Exactly retype the lines from the top of the data through the line containing "<code>proposal_id</code> of <code>proposer_address</code>.", leaving out every picture.

Stored dataset items
----------

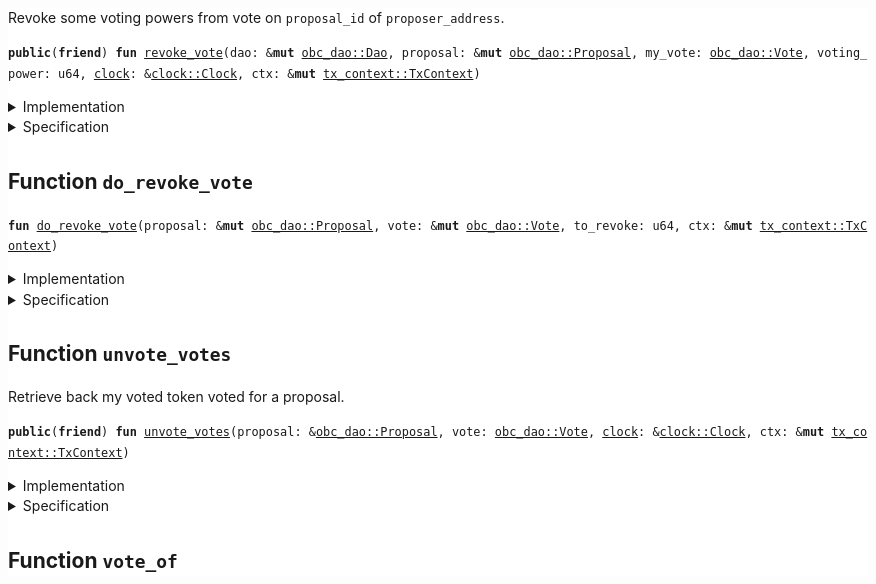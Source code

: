 Revoke some voting powers from vote on <code>proposal_id</code> of <code>proposer_address</code>.


<pre><code><b>public</b>(<b>friend</b>) <b>fun</b> <a href="obc_dao.md#0xc8_obc_dao_revoke_vote">revoke_vote</a>(dao: &<b>mut</b> <a href="obc_dao.md#0xc8_obc_dao_Dao">obc_dao::Dao</a>, proposal: &<b>mut</b> <a href="obc_dao.md#0xc8_obc_dao_Proposal">obc_dao::Proposal</a>, my_vote: <a href="obc_dao.md#0xc8_obc_dao_Vote">obc_dao::Vote</a>, voting_power: u64, <a href="../../../.././build/Sui/docs/clock.md#0x2_clock">clock</a>: &<a href="../../../.././build/Sui/docs/clock.md#0x2_clock_Clock">clock::Clock</a>, ctx: &<b>mut</b> <a href="../../../.././build/Sui/docs/tx_context.md#0x2_tx_context_TxContext">tx_context::TxContext</a>)
</code></pre>



<details><summary>Implementation</summary></details>

<details><summary>Specification</summary></details>

<a name="0xc8_obc_dao_do_revoke_vote"></a>

## Function `do_revoke_vote`



<pre><code><b>fun</b> <a href="obc_dao.md#0xc8_obc_dao_do_revoke_vote">do_revoke_vote</a>(proposal: &<b>mut</b> <a href="obc_dao.md#0xc8_obc_dao_Proposal">obc_dao::Proposal</a>, vote: &<b>mut</b> <a href="obc_dao.md#0xc8_obc_dao_Vote">obc_dao::Vote</a>, to_revoke: u64, ctx: &<b>mut</b> <a href="../../../.././build/Sui/docs/tx_context.md#0x2_tx_context_TxContext">tx_context::TxContext</a>)
</code></pre>



<details><summary>Implementation</summary></details>

<details><summary>Specification</summary></details>

<a name="0xc8_obc_dao_unvote_votes"></a>

## Function `unvote_votes`

Retrieve back my voted token voted for a proposal.


<pre><code><b>public</b>(<b>friend</b>) <b>fun</b> <a href="obc_dao.md#0xc8_obc_dao_unvote_votes">unvote_votes</a>(proposal: &<a href="obc_dao.md#0xc8_obc_dao_Proposal">obc_dao::Proposal</a>, vote: <a href="obc_dao.md#0xc8_obc_dao_Vote">obc_dao::Vote</a>, <a href="../../../.././build/Sui/docs/clock.md#0x2_clock">clock</a>: &<a href="../../../.././build/Sui/docs/clock.md#0x2_clock_Clock">clock::Clock</a>, ctx: &<b>mut</b> <a href="../../../.././build/Sui/docs/tx_context.md#0x2_tx_context_TxContext">tx_context::TxContext</a>)
</code></pre>



<details><summary>Implementation</summary></details>

<details><summary>Specification</summary></details>

<a name="0xc8_obc_dao_vote_of"></a>

## Function `vote_of`
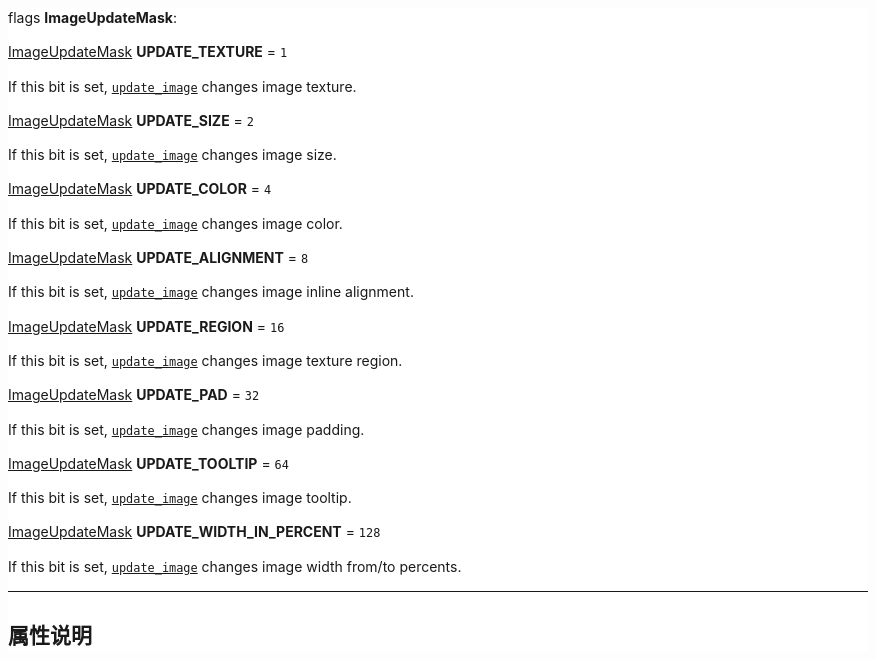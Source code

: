 flags **ImageUpdateMask**: <div id="enum_richtextlabel_imageupdatemask"></div>

<div id="_class_richtextlabel_constant_update_texture"></div>

[ImageUpdateMask](#enum_richtextlabel_imageupdatemask) **UPDATE_TEXTURE** = ``1``

If this bit is set, [`update_image`](class_richtextlabel.md#class_richtextlabel_method_update_image) changes image texture.

<div id="_class_richtextlabel_constant_update_size"></div>

[ImageUpdateMask](#enum_richtextlabel_imageupdatemask) **UPDATE_SIZE** = ``2``

If this bit is set, [`update_image`](class_richtextlabel.md#class_richtextlabel_method_update_image) changes image size.

<div id="_class_richtextlabel_constant_update_color"></div>

[ImageUpdateMask](#enum_richtextlabel_imageupdatemask) **UPDATE_COLOR** = ``4``

If this bit is set, [`update_image`](class_richtextlabel.md#class_richtextlabel_method_update_image) changes image color.

<div id="_class_richtextlabel_constant_update_alignment"></div>

[ImageUpdateMask](#enum_richtextlabel_imageupdatemask) **UPDATE_ALIGNMENT** = ``8``

If this bit is set, [`update_image`](class_richtextlabel.md#class_richtextlabel_method_update_image) changes image inline alignment.

<div id="_class_richtextlabel_constant_update_region"></div>

[ImageUpdateMask](#enum_richtextlabel_imageupdatemask) **UPDATE_REGION** = ``16``

If this bit is set, [`update_image`](class_richtextlabel.md#class_richtextlabel_method_update_image) changes image texture region.

<div id="_class_richtextlabel_constant_update_pad"></div>

[ImageUpdateMask](#enum_richtextlabel_imageupdatemask) **UPDATE_PAD** = ``32``

If this bit is set, [`update_image`](class_richtextlabel.md#class_richtextlabel_method_update_image) changes image padding.

<div id="_class_richtextlabel_constant_update_tooltip"></div>

[ImageUpdateMask](#enum_richtextlabel_imageupdatemask) **UPDATE_TOOLTIP** = ``64``

If this bit is set, [`update_image`](class_richtextlabel.md#class_richtextlabel_method_update_image) changes image tooltip.

<div id="_class_richtextlabel_constant_update_width_in_percent"></div>

[ImageUpdateMask](#enum_richtextlabel_imageupdatemask) **UPDATE_WIDTH_IN_PERCENT** = ``128``

If this bit is set, [`update_image`](class_richtextlabel.md#class_richtextlabel_method_update_image) changes image width from/to percents.



---

## 属性说明
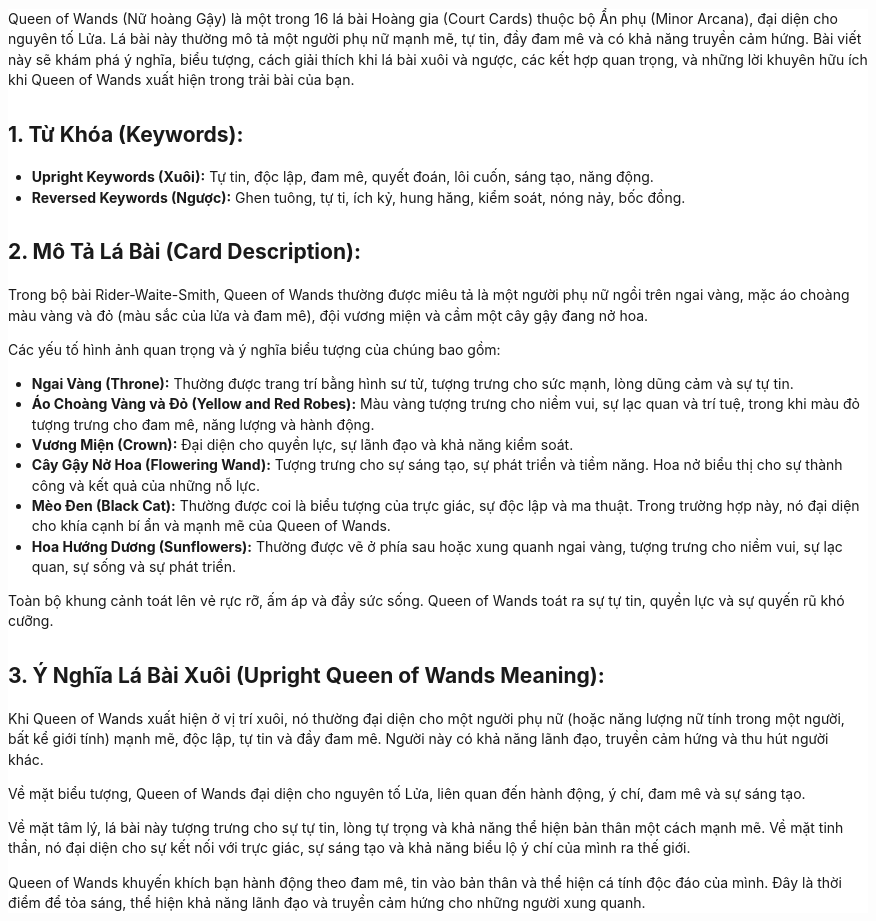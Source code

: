 
Queen of Wands (Nữ hoàng Gậy) là một trong 16 lá bài Hoàng gia (Court Cards) thuộc bộ Ẩn phụ (Minor Arcana), đại diện cho nguyên tố Lửa. Lá bài này thường mô tả một người phụ nữ mạnh mẽ, tự tin, đầy đam mê và có khả năng truyền cảm hứng. Bài viết này sẽ khám phá ý nghĩa, biểu tượng, cách giải thích khi lá bài xuôi và ngược, các kết hợp quan trọng, và những lời khuyên hữu ích khi Queen of Wands xuất hiện trong trải bài của bạn.

## 1. Từ Khóa (Keywords):

*   **Upright Keywords (Xuôi):** Tự tin, độc lập, đam mê, quyết đoán, lôi cuốn, sáng tạo, năng động.
*   **Reversed Keywords (Ngược):** Ghen tuông, tự ti, ích kỷ, hung hăng, kiểm soát, nóng nảy, bốc đồng.

## 2. Mô Tả Lá Bài (Card Description):

Trong bộ bài Rider-Waite-Smith, Queen of Wands thường được miêu tả là một người phụ nữ ngồi trên ngai vàng, mặc áo choàng màu vàng và đỏ (màu sắc của lửa và đam mê), đội vương miện và cầm một cây gậy đang nở hoa.

Các yếu tố hình ảnh quan trọng và ý nghĩa biểu tượng của chúng bao gồm:

*   **Ngai Vàng (Throne):** Thường được trang trí bằng hình sư tử, tượng trưng cho sức mạnh, lòng dũng cảm và sự tự tin.
*   **Áo Choàng Vàng và Đỏ (Yellow and Red Robes):** Màu vàng tượng trưng cho niềm vui, sự lạc quan và trí tuệ, trong khi màu đỏ tượng trưng cho đam mê, năng lượng và hành động.
*   **Vương Miện (Crown):** Đại diện cho quyền lực, sự lãnh đạo và khả năng kiểm soát.
*   **Cây Gậy Nở Hoa (Flowering Wand):** Tượng trưng cho sự sáng tạo, sự phát triển và tiềm năng. Hoa nở biểu thị cho sự thành công và kết quả của những nỗ lực.
*   **Mèo Đen (Black Cat):** Thường được coi là biểu tượng của trực giác, sự độc lập và ma thuật. Trong trường hợp này, nó đại diện cho khía cạnh bí ẩn và mạnh mẽ của Queen of Wands.
*   **Hoa Hướng Dương (Sunflowers):** Thường được vẽ ở phía sau hoặc xung quanh ngai vàng, tượng trưng cho niềm vui, sự lạc quan, sự sống và sự phát triển.

Toàn bộ khung cảnh toát lên vẻ rực rỡ, ấm áp và đầy sức sống. Queen of Wands toát ra sự tự tin, quyền lực và sự quyến rũ khó cưỡng.

## 3. Ý Nghĩa Lá Bài Xuôi (Upright Queen of Wands Meaning):

Khi Queen of Wands xuất hiện ở vị trí xuôi, nó thường đại diện cho một người phụ nữ (hoặc năng lượng nữ tính trong một người, bất kể giới tính) mạnh mẽ, độc lập, tự tin và đầy đam mê. Người này có khả năng lãnh đạo, truyền cảm hứng và thu hút người khác.

Về mặt biểu tượng, Queen of Wands đại diện cho nguyên tố Lửa, liên quan đến hành động, ý chí, đam mê và sự sáng tạo.

Về mặt tâm lý, lá bài này tượng trưng cho sự tự tin, lòng tự trọng và khả năng thể hiện bản thân một cách mạnh mẽ. Về mặt tinh thần, nó đại diện cho sự kết nối với trực giác, sự sáng tạo và khả năng biểu lộ ý chí của mình ra thế giới.

Queen of Wands khuyến khích bạn hành động theo đam mê, tin vào bản thân và thể hiện cá tính độc đáo của mình. Đây là thời điểm để tỏa sáng, thể hiện khả năng lãnh đạo và truyền cảm hứng cho những người xung quanh.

----------

▶ **Reply to the exercise**
Source code

: Revoke some voting powers from vote on <code>proposal_id</code> of <code>proposer_address</code>.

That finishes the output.